= Kalahari Constituency =

Electoral constituency in the Omaheke region of eastern Namibia

Kalahari constituency (red) in the Omaheke Region of Namibia

Kalahari Constituency (until 1998 Buitepos Constituency) is an electoral constituency in the Omaheke Region of eastern central Namibia. It had 5,294 registered voters in 2020.

The constituency covers an area of 12,248 sqkm. It had a population of 7,611 in 2011, down from 9,443 in 2001. It contains the rural area east of Gobabis as well as Gobabis' Nossobville suburb. The constituency office has been inaugurated in 2009 and is located at the Ben-Hur settlement. Kalahari constituency forms part of the border between Namibia and Botswana and contains the border post Buitepos for which it previously had been named.

==Politics==
===Presidential elections===
In the 2004 election, 4541 residents were registered voters; 4011 (88%) of registered voters cast valid ballots. Hifikepunye Pohamba of SWAPO Party received 2312 total votes (58%), followed by Katuutire Kaura of the Democratic Turnhalle Alliance (DTA, 11%), Henk Mudge of the Republican Party (RP, 9%), Kuaima Riruako of the National Unity Democratic Organisation (NUDO, 8%), Ben Ulenga of the Congress of Democrats (CoD, 5%), Justus ǁGaroëb of the United Democratic Front (UDF, 4%) and Kosie Pretorius of the Monitor Action Group (MAG, 4%).

===Regional elections===
In the 2004 regional elections Steve Mogotsi (SWAPO) was elected councillor with 1,825 of the 2,989 votes cast. The constituency had previously elected a DTA member in 1992 and 1998.

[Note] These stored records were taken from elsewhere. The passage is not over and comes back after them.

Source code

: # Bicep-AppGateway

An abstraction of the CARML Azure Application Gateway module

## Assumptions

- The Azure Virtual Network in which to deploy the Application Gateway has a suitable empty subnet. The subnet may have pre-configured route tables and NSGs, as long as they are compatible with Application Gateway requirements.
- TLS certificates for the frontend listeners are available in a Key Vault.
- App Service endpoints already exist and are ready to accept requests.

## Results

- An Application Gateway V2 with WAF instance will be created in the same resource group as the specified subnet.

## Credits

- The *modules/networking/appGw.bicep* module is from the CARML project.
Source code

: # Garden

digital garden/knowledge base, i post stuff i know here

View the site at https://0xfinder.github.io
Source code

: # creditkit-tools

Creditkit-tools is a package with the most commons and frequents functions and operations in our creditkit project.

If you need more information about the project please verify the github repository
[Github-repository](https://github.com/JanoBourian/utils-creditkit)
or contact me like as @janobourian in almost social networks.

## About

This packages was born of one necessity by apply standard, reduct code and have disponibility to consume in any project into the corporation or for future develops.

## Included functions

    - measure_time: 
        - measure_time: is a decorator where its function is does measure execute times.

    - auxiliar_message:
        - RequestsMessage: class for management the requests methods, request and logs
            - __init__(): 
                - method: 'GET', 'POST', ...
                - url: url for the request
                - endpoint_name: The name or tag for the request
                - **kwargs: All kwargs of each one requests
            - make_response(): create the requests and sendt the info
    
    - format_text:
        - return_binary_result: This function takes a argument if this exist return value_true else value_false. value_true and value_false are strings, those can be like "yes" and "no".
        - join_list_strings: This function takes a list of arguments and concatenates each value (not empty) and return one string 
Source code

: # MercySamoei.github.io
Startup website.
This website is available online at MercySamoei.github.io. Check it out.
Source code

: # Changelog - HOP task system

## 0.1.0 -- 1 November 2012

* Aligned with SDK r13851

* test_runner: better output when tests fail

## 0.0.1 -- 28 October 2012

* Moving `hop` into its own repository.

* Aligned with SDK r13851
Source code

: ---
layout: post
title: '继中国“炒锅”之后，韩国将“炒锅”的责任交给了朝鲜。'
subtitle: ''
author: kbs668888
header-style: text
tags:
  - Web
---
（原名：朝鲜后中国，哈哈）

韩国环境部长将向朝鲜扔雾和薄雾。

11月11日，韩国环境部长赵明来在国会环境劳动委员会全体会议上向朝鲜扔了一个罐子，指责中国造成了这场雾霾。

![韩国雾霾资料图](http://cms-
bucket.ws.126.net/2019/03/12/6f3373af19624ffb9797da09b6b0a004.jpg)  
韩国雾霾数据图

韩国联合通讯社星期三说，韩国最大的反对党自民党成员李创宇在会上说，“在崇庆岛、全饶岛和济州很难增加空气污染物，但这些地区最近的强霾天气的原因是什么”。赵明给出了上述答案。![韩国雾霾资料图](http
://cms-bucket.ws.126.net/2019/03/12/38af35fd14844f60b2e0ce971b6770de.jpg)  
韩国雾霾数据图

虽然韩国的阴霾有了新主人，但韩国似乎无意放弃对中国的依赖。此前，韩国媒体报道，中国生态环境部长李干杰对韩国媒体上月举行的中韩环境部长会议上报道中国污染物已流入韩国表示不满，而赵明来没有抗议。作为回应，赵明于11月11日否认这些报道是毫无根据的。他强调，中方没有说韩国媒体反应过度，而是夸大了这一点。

The 2015 regional election was again won by SWAPO. Ignatius Kariseb gained 1,522 votes, followed by Johannes Baumakwe (DTA) with 630 votes. Councillor Kariseb (SWAPO) was reelected in the 2020 regional election, winning with 1,234 votes. Baumakwe of the Popular Democratic Movement (PDM, the new name of the DTA) came second with 390 votes, followed by Maureen du Plessis (NUDO) with 322 votes and Lauretta Dax, an independent candidate, with 230 votes.